(Stored data entries)
_ _ _
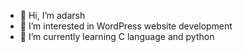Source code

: - 👋 Hi, I’m adarsh
- 👀 I’m interested in WordPress website development
- 🌱 I’m currently learning C language and python

<!---
adarshkumar5512/adarshkumar5512 is a ✨ special ✨ repository because its `README.md` (this file) appears on your GitHub profile.
You can click the Preview link to take a look at your changes.
--->
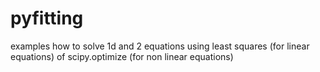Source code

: # pyfitting

examples how to solve 1d and 2 equations using least squares (for linear equations) of scipy.optimize (for non linear equations)
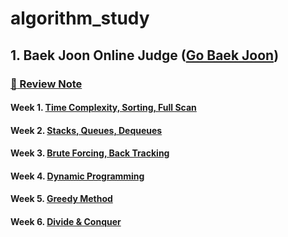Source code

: # algorithm_study

## 1. Baek Joon Online Judge ([Go Baek Joon](https://www.acmicpc.net/))
### [:blue_book: Review Note](https://github.com/JoonHyeok-hozy-Kim/algorithm_study/blob/main/BaekJoon/Review/review_note.md)
#### Week 1. [Time Complexity, Sorting, Full Scan](https://github.com/JoonHyeok-hozy-Kim/algorithm_study/blob/main/BaekJoon/Solutions/Week1/contents.md)
#### Week 2. [Stacks, Queues, Dequeues](https://github.com/JoonHyeok-hozy-Kim/algorithm_study/blob/main/BaekJoon/Solutions/Week2/contents.md)
#### Week 3. [Brute Forcing, Back Tracking](https://github.com/JoonHyeok-hozy-Kim/algorithm_study/blob/main/BaekJoon/Solutions/Week3/contents.md)
#### Week 4. [Dynamic Programming](https://github.com/JoonHyeok-hozy-Kim/algorithm_study/blob/main/BaekJoon/Solutions/Week4/contents.md)
#### Week 5. [Greedy Method](https://github.com/JoonHyeok-hozy-Kim/algorithm_study/blob/main/BaekJoon/Solutions/Week5/contents.md)
#### Week 6. [Divide & Conquer](https://github.com/JoonHyeok-hozy-Kim/algorithm_study/blob/main/BaekJoon/Solutions/Week6/contents.md)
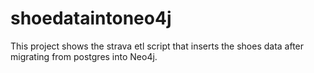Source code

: # shoedataintoneo4j
This project shows the strava etl script that inserts the shoes data after migrating from postgres into Neo4j.
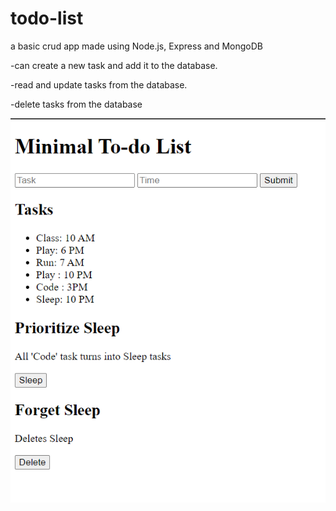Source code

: # todo-list
a basic crud app made using Node.js, Express and MongoDB


-can create a new task and add it to the database.

-read and update tasks from the database.

-delete tasks from the database


![Screenshot](todo-list-ss.png)
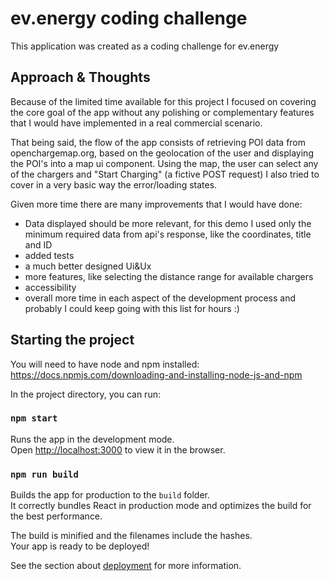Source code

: # ev.energy coding challenge

This application was created as a coding challenge for ev.energy

## Approach & Thoughts

Because of the limited time available for this project I focused on covering the core goal
of the app without any polishing or complementary features that I would have implemented in a real commercial scenario.

That being said, the flow of the app consists of retrieving POI data from openchargemap.org,
based on the geolocation of the user and displaying the POI's into a map ui component.
Using the map, the user can select any of the chargers and "Start Charging" (a fictive POST request)
I also tried to cover in a very basic way the error/loading states.

Given more time there are many improvements that I would have done:
- Data displayed should be more relevant, for this demo I used only the minimum required data from api's response,
like the coordinates, title and ID
- added tests
- a much better designed Ui&Ux
- more features, like selecting the distance range for available chargers
- accessibility
- overall more time in each aspect of the development process and probably I could keep going with this list for hours :)

## Starting the project

You will need to have node and npm installed:
https://docs.npmjs.com/downloading-and-installing-node-js-and-npm

In the project directory, you can run:

### `npm start`

Runs the app in the development mode.\
Open [http://localhost:3000](http://localhost:3000) to view it in the browser.

### `npm run build`

Builds the app for production to the `build` folder.\
It correctly bundles React in production mode and optimizes the build for the best performance.

The build is minified and the filenames include the hashes.\
Your app is ready to be deployed!

See the section about [deployment](https://facebook.github.io/create-react-app/docs/deployment) for more information.
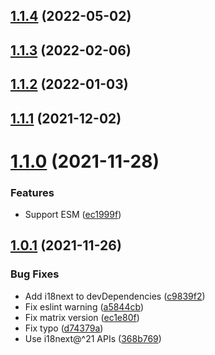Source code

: ## [1.1.4](https://github.com/neet/i18next-cli-language-detector/compare/v1.1.3...v1.1.4) (2022-05-02)

## [1.1.3](https://github.com/neet/i18next-cli-language-detector/compare/v1.1.2...v1.1.3) (2022-02-06)

## [1.1.2](https://github.com/neet/i18next-cli-language-detector/compare/v1.1.1...v1.1.2) (2022-01-03)

## [1.1.1](https://github.com/neet/i18next-cli-language-detector/compare/v1.1.0...v1.1.1) (2021-12-02)

# [1.1.0](https://github.com/neet/i18next-cli-language-detector/compare/v1.0.1...v1.1.0) (2021-11-28)


### Features

* Support ESM ([ec1999f](https://github.com/neet/i18next-cli-language-detector/commit/ec1999f2038e4078a1a94882066b6d1d31399eba))

## [1.0.1](https://github.com/neet/i18next-cli-language-detector/compare/v1.0.0...v1.0.1) (2021-11-26)


### Bug Fixes

* Add i18next to devDependencies ([c9839f2](https://github.com/neet/i18next-cli-language-detector/commit/c9839f203d4182cd45aabf82f96f596649153f2a))
* Fix eslint warning ([a5844cb](https://github.com/neet/i18next-cli-language-detector/commit/a5844cbea545b3edcf13ec54468ba207c7d064d0))
* Fix matrix version ([ec1e80f](https://github.com/neet/i18next-cli-language-detector/commit/ec1e80fd78de92c4a79ea7396602dccd030c207e))
* Fix typo ([d74379a](https://github.com/neet/i18next-cli-language-detector/commit/d74379ab9b46a8db28f01db96aad3a2b20c9baef))
* Use i18next@^21 APIs ([368b769](https://github.com/neet/i18next-cli-language-detector/commit/368b769f05009dc5486b239db812943e90c5c98d))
_ _ _
# [Action item]
The records must appear again word for word, though none of their pictures should.

# [Response for this exercise]
Source code

: - 👋 Hi, I’m adarsh
- 👀 I’m interested in WordPress website development
- 🌱 I’m currently learning C language and python

<!---
adarshkumar5512/adarshkumar5512 is a ✨ special ✨ repository because its `README.md` (this file) appears on your GitHub profile.
You can click the Preview link to take a look at your changes.
--->
Source code

: # pyfitting

examples how to solve 1d and 2 equations using least squares (for linear equations) of scipy.optimize (for non linear equations)
Source code

: # algorithm_study

## 1. Baek Joon Online Judge ([Go Baek Joon](https://www.acmicpc.net/))
### [:blue_book: Review Note](https://github.com/JoonHyeok-hozy-Kim/algorithm_study/blob/main/BaekJoon/Review/review_note.md)
#### Week 1. [Time Complexity, Sorting, Full Scan](https://github.com/JoonHyeok-hozy-Kim/algorithm_study/blob/main/BaekJoon/Solutions/Week1/contents.md)
#### Week 2. [Stacks, Queues, Dequeues](https://github.com/JoonHyeok-hozy-Kim/algorithm_study/blob/main/BaekJoon/Solutions/Week2/contents.md)
#### Week 3. [Brute Forcing, Back Tracking](https://github.com/JoonHyeok-hozy-Kim/algorithm_study/blob/main/BaekJoon/Solutions/Week3/contents.md)
#### Week 4. [Dynamic Programming](https://github.com/JoonHyeok-hozy-Kim/algorithm_study/blob/main/BaekJoon/Solutions/Week4/contents.md)
#### Week 5. [Greedy Method](https://github.com/JoonHyeok-hozy-Kim/algorithm_study/blob/main/BaekJoon/Solutions/Week5/contents.md)
#### Week 6. [Divide & Conquer](https://github.com/JoonHyeok-hozy-Kim/algorithm_study/blob/main/BaekJoon/Solutions/Week6/contents.md)
Source code

: # shoedataintoneo4j
This project shows the strava etl script that inserts the shoes data after migrating from postgres into Neo4j.
Source code

: # todo-list
a basic crud app made using Node.js, Express and MongoDB


-can create a new task and add it to the database.

-read and update tasks from the database.

-delete tasks from the database


![Screenshot](todo-list-ss.png)
Source code

: # ev.energy coding challenge

This application was created as a coding challenge for ev.energy

## Approach & Thoughts

Because of the limited time available for this project I focused on covering the core goal
of the app without any polishing or complementary features that I would have implemented in a real commercial scenario.

That being said, the flow of the app consists of retrieving POI data from openchargemap.org,
based on the geolocation of the user and displaying the POI's into a map ui component.
Using the map, the user can select any of the chargers and "Start Charging" (a fictive POST request)
I also tried to cover in a very basic way the error/loading states.

Given more time there are many improvements that I would have done:
- Data displayed should be more relevant, for this demo I used only the minimum required data from api's response,
like the coordinates, title and ID
- added tests
- a much better designed Ui&Ux
- more features, like selecting the distance range for available chargers
- accessibility
- overall more time in each aspect of the development process and probably I could keep going with this list for hours :)

## Starting the project

You will need to have node and npm installed:
https://docs.npmjs.com/downloading-and-installing-node-js-and-npm

In the project directory, you can run:

### `npm start`

Runs the app in the development mode.\
Open [http://localhost:3000](http://localhost:3000) to view it in the browser.

### `npm run build`

Builds the app for production to the `build` folder.\
It correctly bundles React in production mode and optimizes the build for the best performance.

The build is minified and the filenames include the hashes.\
Your app is ready to be deployed!

See the section about [deployment](https://facebook.github.io/create-react-app/docs/deployment) for more information.
Source code

: ## [1.1.4](https://github.com/neet/i18next-cli-language-detector/compare/v1.1.3...v1.1.4) (2022-05-02)

## [1.1.3](https://github.com/neet/i18next-cli-language-detector/compare/v1.1.2...v1.1.3) (2022-02-06)

## [1.1.2](https://github.com/neet/i18next-cli-language-detector/compare/v1.1.1...v1.1.2) (2022-01-03)

## [1.1.1](https://github.com/neet/i18next-cli-language-detector/compare/v1.1.0...v1.1.1) (2021-12-02)

# [1.1.0](https://github.com/neet/i18next-cli-language-detector/compare/v1.0.1...v1.1.0) (2021-11-28)


### Features

* Support ESM ([ec1999f](https://github.com/neet/i18next-cli-language-detector/commit/ec1999f2038e4078a1a94882066b6d1d31399eba))

## [1.0.1](https://github.com/neet/i18next-cli-language-detector/compare/v1.0.0...v1.0.1) (2021-11-26)


### Bug Fixes

* Add i18next to devDependencies ([c9839f2](https://github.com/neet/i18next-cli-language-detector/commit/c9839f203d4182cd45aabf82f96f596649153f2a))
* Fix eslint warning ([a5844cb](https://github.com/neet/i18next-cli-language-detector/commit/a5844cbea545b3edcf13ec54468ba207c7d064d0))
* Fix matrix version ([ec1e80f](https://github.com/neet/i18next-cli-language-detector/commit/ec1e80fd78de92c4a79ea7396602dccd030c207e))
* Fix typo ([d74379a](https://github.com/neet/i18next-cli-language-detector/commit/d74379ab9b46a8db28f01db96aad3a2b20c9baef))
* Use i18next@^21 APIs ([368b769](https://github.com/neet/i18next-cli-language-detector/commit/368b769f05009dc5486b239db812943e90c5c98d))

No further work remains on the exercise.